Groups in duplicate analysis

A duplicate analysis mapping can take time to run because of the number of data comparisons that the Deduplicate transformation must perform. The number of comparisons relates to the number of data values on the fields that you select.

Number of data values	Number of comparisons
10,000	50 million
100,000	5,000 million
1 million	500,000 million

A group is a set of records that contain identical values on a field that you specify. When you perform duplicate analysis on grouped data, the Deduplicate transformation analyzes the record data exclusively within each group and combines the results from each group into a single output data set. The field on which you group the data is the GroupKey field. When you choose an appropriate group key, you reduce the overall number of comparisons that the Deduplicate transformation must perform without any meaningful loss of accuracy in the mapping analysis. Select the GroupKey field in the Deduplicate transformation.

Number of data values	Number of groups	Group size	Total number of comparisons (all groups)
10,000	10	1,000	5 million
100,000	10	10,000	500 million
1 million	10	100,000	50,000 million

Example: Selecting a group key column

Let's say that a bank wants to search for duplicate bank account holders. The bank's customer data set includes columns for customer names and addresses, and the bank chooses Contact as the objective in the deduplicate asset. The bank decides to sort the input records into groups and to perform duplicate analysis on each group. The bank must select a column in the Deduplicate transformation on which to create the groups.
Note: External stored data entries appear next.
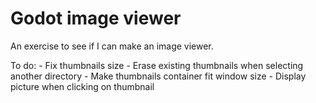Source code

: # Godot image viewer
 An exercise to see if I can make an image viewer.

To do:
	- Fix thumbnails size
	- Erase existing thumbnails when selecting another directory
	- Make thumbnails container fit window size
	- Display picture when clicking on thumbnail
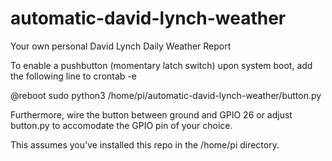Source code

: # automatic-david-lynch-weather
Your own personal David Lynch Daily Weather Report

To enable a pushbutton (momentary latch switch) upon system boot, add the following line to crontab -e

@reboot sudo python3 /home/pi/automatic-david-lynch-weather/button.py

Furthermore, wire the button between ground and GPIO 26 or adjust button.py to accomodate the GPIO pin of your choice.

This assumes you've installed this repo in the /home/pi directory. 
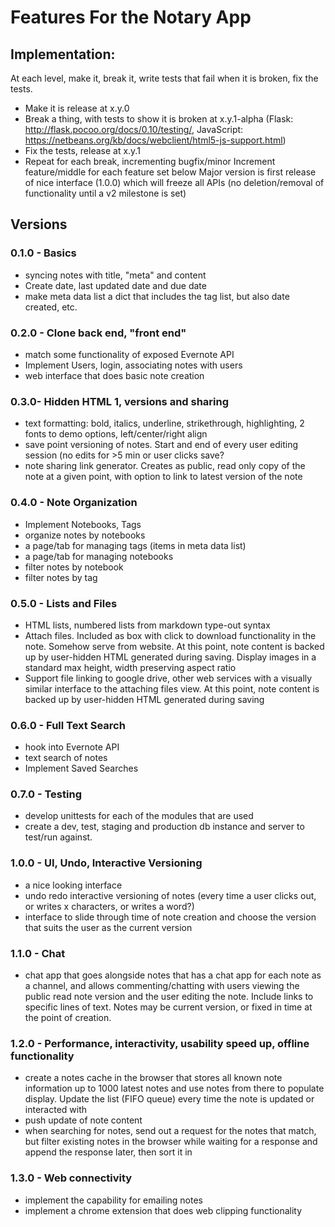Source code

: # Features For the Notary App

## Implementation:

At each level, make it, break it, write tests that fail when it is broken, fix the tests.
- Make it is release at x.y.0
- Break a thing, with tests to show it is broken at x.y.1-alpha (Flask: http://flask.pocoo.org/docs/0.10/testing/, JavaScript: https://netbeans.org/kb/docs/webclient/html5-js-support.html)
- Fix the tests, release at x.y.1
- Repeat for each break, incrementing bugfix/minor
Increment feature/middle for each feature set below
Major version is first release of nice interface (1.0.0) which will freeze all APIs (no deletion/removal of functionality until a v2 milestone is set)


## Versions
### 0.1.0 - Basics
- syncing notes with title, "meta" and content
- Create date, last updated date and due date
- make meta data list a dict that includes the tag list, but also date created, etc.

### 0.2.0 - Clone back end, "front end"
- match some functionality of exposed Evernote API
- Implement Users, login, associating notes with users
- web interface that does basic note creation

### 0.3.0- Hidden HTML 1, versions and sharing
- text formatting: bold, italics, underline, strikethrough, highlighting, 2 fonts to demo options, left/center/right align
- save point versioning of notes. Start and end of every user editing session (no edits for >5 min or user clicks save?
- note sharing link generator. Creates as public, read only copy of the note at a given point, with option to link to latest version of the note

### 0.4.0 - Note Organization
- Implement Notebooks, Tags
- organize notes by notebooks
- a page/tab for managing tags (items in meta data list)
- a page/tab for managing notebooks
- filter notes by notebook
- filter notes by tag

### 0.5.0 - Lists and Files
- HTML lists, numbered lists from markdown type-out syntax
- Attach files. Included as box with click to download functionality in the note. Somehow serve from website. At this point, note content is backed up by user-hidden HTML generated during saving. Display images in a standard max height, width preserving aspect ratio
- Support file linking to google drive, other web services with a visually similar interface to the attaching files view. At this point, note content is backed up by user-hidden HTML generated during saving

### 0.6.0 - Full Text Search
- hook into Evernote API
- text search of notes
- Implement Saved Searches

### 0.7.0 - Testing
- develop unittests for each of the modules that are used
- create a dev, test, staging and production db instance and server to test/run against.

### 1.0.0 - UI, Undo, Interactive Versioning
- a nice looking interface
- undo redo interactive versioning of notes (every time a user clicks out, or writes x characters, or writes a word?)
- interface to slide through time of note creation and choose the version that suits the user as the current version

### 1.1.0 - Chat
- chat app that goes alongside notes that has a chat app for each note as a channel, and allows commenting/chatting with users viewing the public read note version and the user editing the note. Include links to specific lines of text. Notes may be current version, or fixed in time at the point of creation.

### 1.2.0 - Performance, interactivity, usability speed up, offline functionality
- create a notes cache in the browser that stores all known note information up to 1000 latest notes and use notes from there to populate display. Update the list (FIFO queue) every time the note is updated or interacted with
- push update of note content
- when searching for notes, send out a request for the notes that match, but filter existing notes in the browser while waiting for a response and append the response later, then sort it in

### 1.3.0 - Web connectivity
- implement the capability for emailing notes
- implement a chrome extension that does web clipping functionality
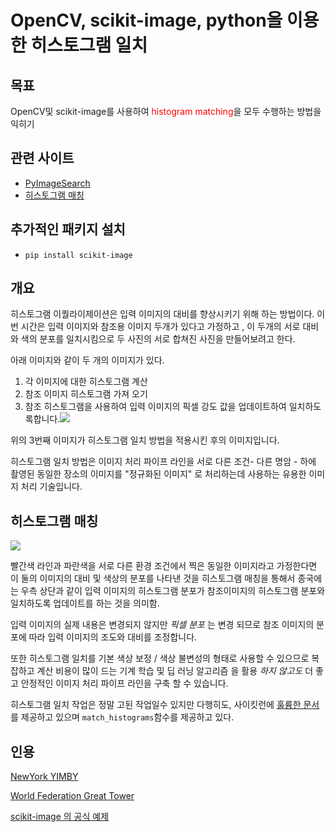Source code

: # OpenCV, scikit-image, python을 이용한 히스토그램 일치

## 목표

OpenCV및 scikit-image를 사용하여 <span style="color:red">histogram matching</span>을 모두 수행하는 방법을 익히기

## 관련 사이트 

* [PyImageSearch](https://pyimagesearch.com)
* [히스토그램 매칭](https://en.wikipedia.org/wiki/Histogram_matching)

## 추가적인 패키지 설치

* `pip install scikit-image`

## 개요

히스토그램 이퀄라이제이션은 입력 이미지의 대비를 향상시키기 위해 하는 방법이다. 이번 시간은 입력 이미지와 참조용 이미지 두개가 있다고 가정하고 , 이 두개의 서로 대비와 색의 분포를 일치시킴으로 두 사진의 서로 합쳐진 사진을 만들어보려고 한다.

아래 이미지와 같이 두 개의 이미지가 있다.

1. 각 이미지에 대한 히스토그램 계산
2. 참조 이미지 히스토그램 가져 오기
3. 참조 히스토그램을 사용하여 입력 이미지의 픽셀 강도 값을 업데이트하여 일치하도록합니다.![](https://www.pyimagesearch.com/wp-content/uploads/2021/01/opencv_histogram_matching_header.png)

위의 3번째 이미지가 히스토그램 일치 방법을 적용시킨 후의 이미지입니다.

히스토그램 일치 방법은 이미지 처리 파이프 라인을 서로 다른 조건- 다른 명암 - 하에 촬영된 동일한 장소의 이미지를  "정규화된 이미지" 로 처리하는데 사용하는 유용한 이미지 처리 기술입니다.



## 히스토그램 매칭



![](https://www.pyimagesearch.com/wp-content/uploads/2021/01/opencv_histogram_matching_cdf.png)

빨간색 라인과 파란색을 서로 다른 환경 조건에서 찍은 동일한 이미지라고 가정한다면 이 둘의 이미지의 대비 및 색상의 분포를 나타낸 것을 히스토그램 매칭을 통해서 종국에는 우측 상단과 같이 입력 이미지의 히스토그램 분포가 참조이미지의 히스토그램 분포와 일치하도록 업데이트를 하는 것을 의미함.

입력 이미지의 실제 내용은 변경되지 않지만 *픽셀 분포* 는 변경 되므로 참조 이미지의 분포에 따라 입력 이미지의 조도와 대비를 조정합니다.

또한 히스토그램 일치를 기본 색상 보정 / 색상 불변성의 형태로 사용할 수 있으므로 복잡하고 계산 비용이 많이 드는 기계 학습 및 딥 러닝 알고리즘 을 활용 *하지 않고도*  더 좋고 안정적인 이미지 처리 파이프 라인을 구축 할 수 있습니다. 

히스토그램 일치 작업은 정말 고된 작업일수 있지만 다행히도, 사이킷런에 [훌륭한 문서](https://scikit-image.org/docs/dev/api/skimage.exposure.html#skimage.exposure.match_histograms)를 제공하고 있으며 `match_histograms`함수를 제공하고 있다.

## 인용

[NewYork YIMBY](https://newyorkyimby.com/2020/09/empire-state-building-restoration-nearly-complete.html)

[World Federation Great Tower](https://www.great-towers.com/tower/empire-state-building)

[scikit-image 의 공식 예제](https://scikit-image.org/docs/dev/auto_examples/color_exposure/plot_histogram_matching.html)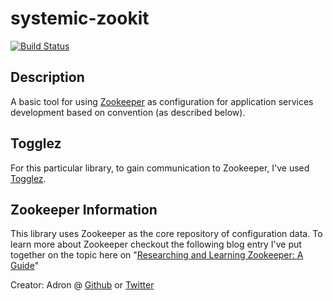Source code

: # systemic-zookit

[![Build Status](https://travis-ci.org/Adron/systemic-zookit.svg?branch=master)](https://travis-ci.org/Adron/systemic-zookit)

## Description

A basic tool for using [Zookeeper](https://zookeeper.apache.org/) as configuration for application services development based on convention (as described below).

## Togglez

For this particular library, to gain communication to Zookeeper, I've used [Togglez](https://github.com/adron-orange/togglez).

## Zookeeper Information

This library uses Zookeeper as the core repository of configuration data. To learn more about Zookeeper checkout the following blog entry I've put together on the topic here on "[Researching and Learning Zookeeper: A Guide](http://compositecode.com/2016/02/01/researching-learning-about-zookeeper-a-guide/)"

Creator: Adron @ [Github](https://www.github.com/adron) or [Twitter](https://twitter.com/adron)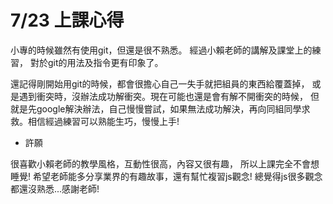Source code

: # 7/23 上課心得

小專的時候雖然有使用git，但還是很不熟悉。
經過小賴老師的講解及課堂上的練習，
對於git的用法及指令更有印象了。


還記得剛開始用git的時候，都會很擔心自己一失手就把組員的東西給覆蓋掉，
或是遇到衝突時，沒辦法成功解衝突。現在可能也還是會有解不開衝突的時候，
但就是先google解決辦法，自己慢慢嘗試，如果無法成功解決，再向同組同學求救。相信經過練習可以熟能生巧，慢慢上手!


* 許願


很喜歡小賴老師的教學風格，互動性很高，內容又很有趣，
所以上課完全不會想睡覺!
希望老師能多分享業界的有趣故事，還有幫忙複習js觀念!
總覺得js很多觀念都還沒熟悉...感謝老師!



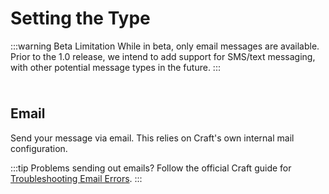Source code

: # Setting the Type

:::warning Beta Limitation
While in beta, only email messages are available. Prior to the 1.0 release, we intend to add support for SMS/text messaging, with other potential message types in the future.
:::

<img class="dropshadow" :src="$withBase('/images/messages/set-type.png')" alt="" style="max-width:400px; margin-top:10px">

## Email

Send your message via email. This relies on Craft's own internal mail configuration.

:::tip Problems sending out emails?
Follow the official Craft guide for [Troubleshooting Email Errors](https://craftcms.com/knowledge-base/troubleshooting-email-errors).
:::
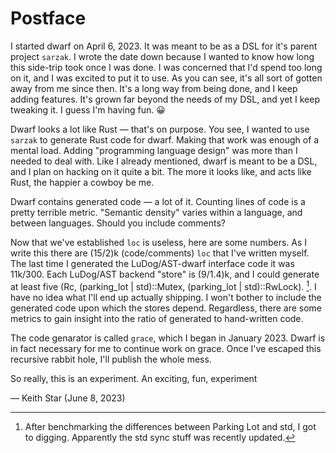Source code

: # Postface

I started dwarf on April 6, 2023.
It was meant to be as a DSL for it's parent project `sarzak`.
I wrote the date down because I wanted to know how long this side-trip took once I was done.
I was concerned that I'd spend too long on it, and I was excited to put it to use.
As you can see, it's all sort of gotten away from me since then.
It's a long way from being done, and I keep adding features.
It's grown far beyond the needs of my DSL, and yet I keep tweaking it.
I guess I'm having fun. 😀

Dwarf looks a lot like Rust — that's on purpose.
You see, I wanted to use `sarzak` to generate Rust code for dwarf.
Making that work was enough of a mental load.
Adding "programming language design" was more than I needed to deal with.
Like I already mentioned, dwarf is meant to be a DSL, and I plan on hacking on it quite a bit.
The more it looks like, and acts like Rust, the happier a cowboy be me.

Dwarf contains generated code — a lot of it.
Counting lines of code is a pretty terrible metric.
"Semantic density" varies within a language, and between languages.
Should you include comments?

Now that we've established `loc` is useless, here are some numbers.
As I write this there are (15/2)k (code/comments) `loc` that I've written myself.
The last time I generated the LuDog/AST-dwarf interface code it was 11k/300.
Each LuDog/AST backend "store" is (9/1.4)k, and I could generate at least five (Rc, (parking_lot | std)::Mutex, (parking_lot | std)::RwLock). [^std].
I have no idea what I'll end up actually shipping.
I won't bother to include the generated code upon which the stores depend.
Regardless, there are some metrics to gain insight into the ratio of generated to hand-written code.

The code genarator is called `grace`, which I began in January 2023.
Dwarf is in fact necessary for me to continue work on grace.
Once I've escaped this recursive rabbit hole, I'll publish the whole mess.

So really, this is an experiment.
An exciting, fun, experiment

— Keith Star (June 8, 2023)

[^std]: After benchmarking the differences between Parking Lot and std, I got to digging.
Apparently the std sync stuff was recently updated.
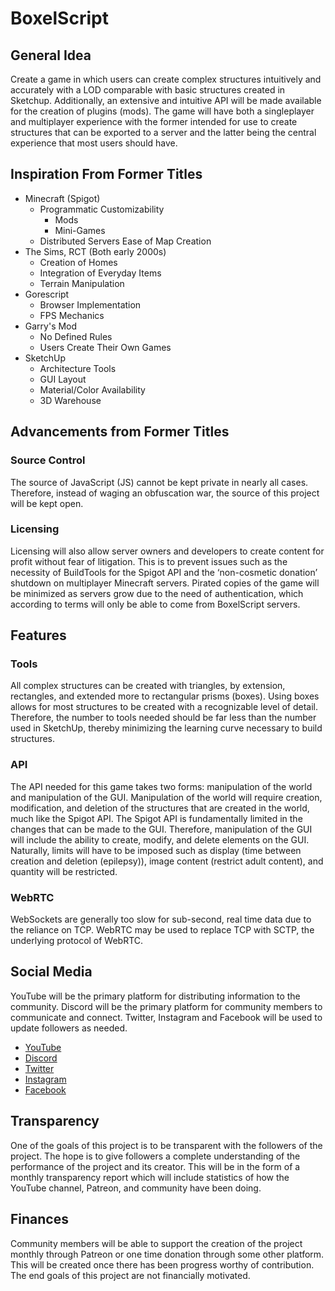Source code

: # BoxelScript

## General Idea
Create a game in which users can create complex structures intuitively and accurately with a LOD comparable with basic structures created in Sketchup. Additionally, an extensive and intuitive API will be made available for the creation of plugins (mods). The game will have both a singleplayer and multiplayer experience with the former intended for use to create structures that can be exported to a server and the latter being the central experience that most users should have. 

## Inspiration From Former Titles
* Minecraft (Spigot)
  * Programmatic Customizability
    * Mods
    * Mini-Games
  * Distributed Servers
  Ease of Map Creation
* The Sims, RCT (Both early 2000s)
  * Creation of Homes
  * Integration of Everyday Items
  * Terrain Manipulation
* Gorescript
  * Browser Implementation
  * FPS Mechanics
* Garry's Mod
  * No Defined Rules
  * Users Create Their Own Games
* SketchUp
  * Architecture Tools
  * GUI Layout
  * Material/Color Availability
  * 3D Warehouse
  
## Advancements from Former Titles

### Source Control

The source of JavaScript (JS) cannot be kept private in nearly all cases. Therefore, instead of waging an obfuscation war, the source of this project will be kept open. 

### Licensing

Licensing will also allow server owners and developers to create content for profit without fear of litigation. This is to prevent issues such as the necessity of BuildTools for the Spigot API and the ‘non-cosmetic donation’ shutdown on multiplayer Minecraft servers. Pirated copies of the game will be minimized as servers grow due to the need of authentication, which according to terms will only be able to come from BoxelScript servers. 

## Features

### Tools

All complex structures can be created with triangles, by extension, rectangles, and extended more to rectangular prisms (boxes). Using boxes allows for most structures to be created with a recognizable level of detail. Therefore, the number to tools needed should be far less than the number used in SketchUp, thereby minimizing the learning curve necessary to build structures.

### API

The API needed for this game takes two forms: manipulation of the world and manipulation of the GUI. Manipulation of the world will require creation, modification, and deletion of the structures that are created in the world, much like the Spigot API. The Spigot API is fundamentally limited in the changes that can be made to the GUI. Therefore, manipulation of the GUI will include the ability to create, modify, and delete elements on the GUI. Naturally, limits will have to be imposed such as display (time between creation and deletion (epilepsy)), image content (restrict adult content), and quantity will be restricted.

### WebRTC

WebSockets are generally too slow for sub-second, real time data due to the reliance on TCP. WebRTC may be used to replace TCP with SCTP, the underlying protocol of WebRTC.

## Social Media

YouTube will be the primary platform for distributing information to the community. Discord will be the primary platform for community members to communicate and connect. Twitter, Instagram and Facebook will be used to update followers as needed.

* [YouTube](https://www.youtube.com/channel/UCkQLB3--Cx26bjPztWJazRA)
* [Discord](https://discord.gg/kGcw5M6)
* [Twitter](https://twitter.com/kotamigo)
* [Instagram](https://www.instagram.com/kotamigo/)
* [Facebook](https://www.facebook.com/KotamigoDev)

 ## Transparency
 
 One of the goals of this project is to be transparent with the followers of the project. The hope is to give followers a complete understanding of the performance of the project and its creator. This will be in the form of a monthly transparency report which will include statistics of how the YouTube channel, Patreon, and community have been doing.
 
 ## Finances
 
Community members will be able to support the creation of the project monthly through Patreon or one time donation through some other platform. This will be created once there has been progress worthy of contribution. The end goals of this project are not financially motivated.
Customer ID	Lastname	Firstname	Address1	City	State	Zip	Country
90999990	Armstrong	Al	6121 SUNSET BLVD.	LOS ANGELES	CA	90028	USA
90999907	Baldwin	Lynn	1600 EL CAMINO REAL, SUITE 1500	MENLO PARK	CA	94025	USA
90999917	Baldwyn	Linn	1600 EL CAMINO REAL, #1500	MENLO PK	CA	94025	USA
90999859	Belleperche	Carmen	9255 SUNSET BLVD.	LOS ANGELES	CA	90069	USA
90999876	Clark	Wick	777 S. FIGUEROA	LOS ANGELES	CA	90071	USA
90999859	Bachtin	Guy	30 S. WACKER	CHICAGO	IL	60606	USA
90999868	Dicintio	David	181 WEST MADISON ST	CHICAGO	IL	60602	USA
90999869	Ash	Pascal	335 WEST 16TH STREET	NEW YORK	NY	10011	USA
90999996	Bachtin	David	1633 BROADWAY	NEW YORK	NY	10022	USA
90999994	Carpenter	Brad	30 BROAD ST	NEW YORK	NY	42304	USA
90999820	Dedmond	David	ONE FINANCIAL SQUARE	NEW YORK	NY	10008	USA
90999902	Backwell	Chris	901 SE OAK, WILLAMETTE PLZ	PORTLAND	OR	97214	USA
90999897	Askerup	Nancy	400 MARKET STREET	HOUSTON	TX	77027	USA
90999904	Choy	Shelley	1177 WEST LOOP SOUTH	HOUSTON	TX	77027	USA
90999886	Cote	Lian	530 E. SWEDESFORD RD.	HOUSTON	TX	77027	USA
90999999	Croteau	Paul	3829-55 GASKINS ROAD	HOUSTON	TX	77027	USA

When you select the State column as the GroupKey field, the deduplication operation enables the creation of five groups, one for each state. The likelihood that the bank has customers with the same contact information in different states is very low. Additionally, the data includes a Customer ID column that can add to the confidence of the deduplication process.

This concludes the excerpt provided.